What is expected
Restate, word for word, each entry that follows, but skip its pictures.

Pictures paired with source code

_ _ _ _ _

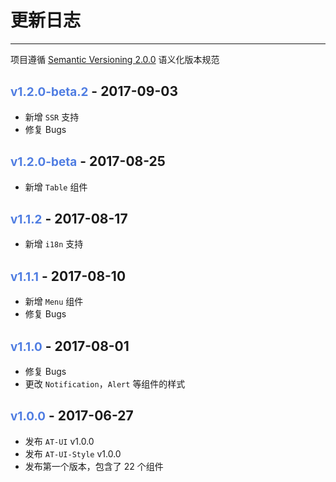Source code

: 
# 更新日志

----

项目遵循 [Semantic Versioning 2.0.0](http://semver.org/lang/zh-CN/) 语义化版本规范

## <span class="title-version">v1.2.0-beta.2</span> - 2017-09-03

- 新增 `SSR` 支持
- 修复 Bugs

## <span class="title-version">v1.2.0-beta</span> - 2017-08-25

- 新增 `Table` 组件

## <span class="title-version">v1.1.2</span> - 2017-08-17

- 新增 `i18n` 支持

## <span class="title-version">v1.1.1</span> - 2017-08-10

- 新增 `Menu` 组件
- 修复 Bugs

## <span class="title-version">v1.1.0</span> - 2017-08-01

- 修复 Bugs
- 更改 `Notification`，`Alert` 等组件的样式

## <span class="title-version">v1.0.0</span> - 2017-06-27

- 发布 `AT-UI` v1.0.0
- 发布 `AT-UI-Style` v1.0.0
- 发布第一个版本，包含了 22 个组件

<style scoped>
  .title-version {
    color: #4F7DE2;
    font-size: .9em;
  }
</style>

_ _ _ _ _

Exercise answer
Source code

: 
# 更新日志

----

项目遵循 [Semantic Versioning 2.0.0](http://semver.org/lang/zh-CN/) 语义化版本规范

## <span class="title-version">v1.2.0-beta.2</span> - 2017-09-03

- 新增 `SSR` 支持
- 修复 Bugs

## <span class="title-version">v1.2.0-beta</span> - 2017-08-25

- 新增 `Table` 组件

## <span class="title-version">v1.1.2</span> - 2017-08-17

- 新增 `i18n` 支持

## <span class="title-version">v1.1.1</span> - 2017-08-10

- 新增 `Menu` 组件
- 修复 Bugs

## <span class="title-version">v1.1.0</span> - 2017-08-01

- 修复 Bugs
- 更改 `Notification`，`Alert` 等组件的样式

## <span class="title-version">v1.0.0</span> - 2017-06-27

- 发布 `AT-UI` v1.0.0
- 发布 `AT-UI-Style` v1.0.0
- 发布第一个版本，包含了 22 个组件

<style scoped>
  .title-version {
    color: #4F7DE2;
    font-size: .9em;
  }
</style>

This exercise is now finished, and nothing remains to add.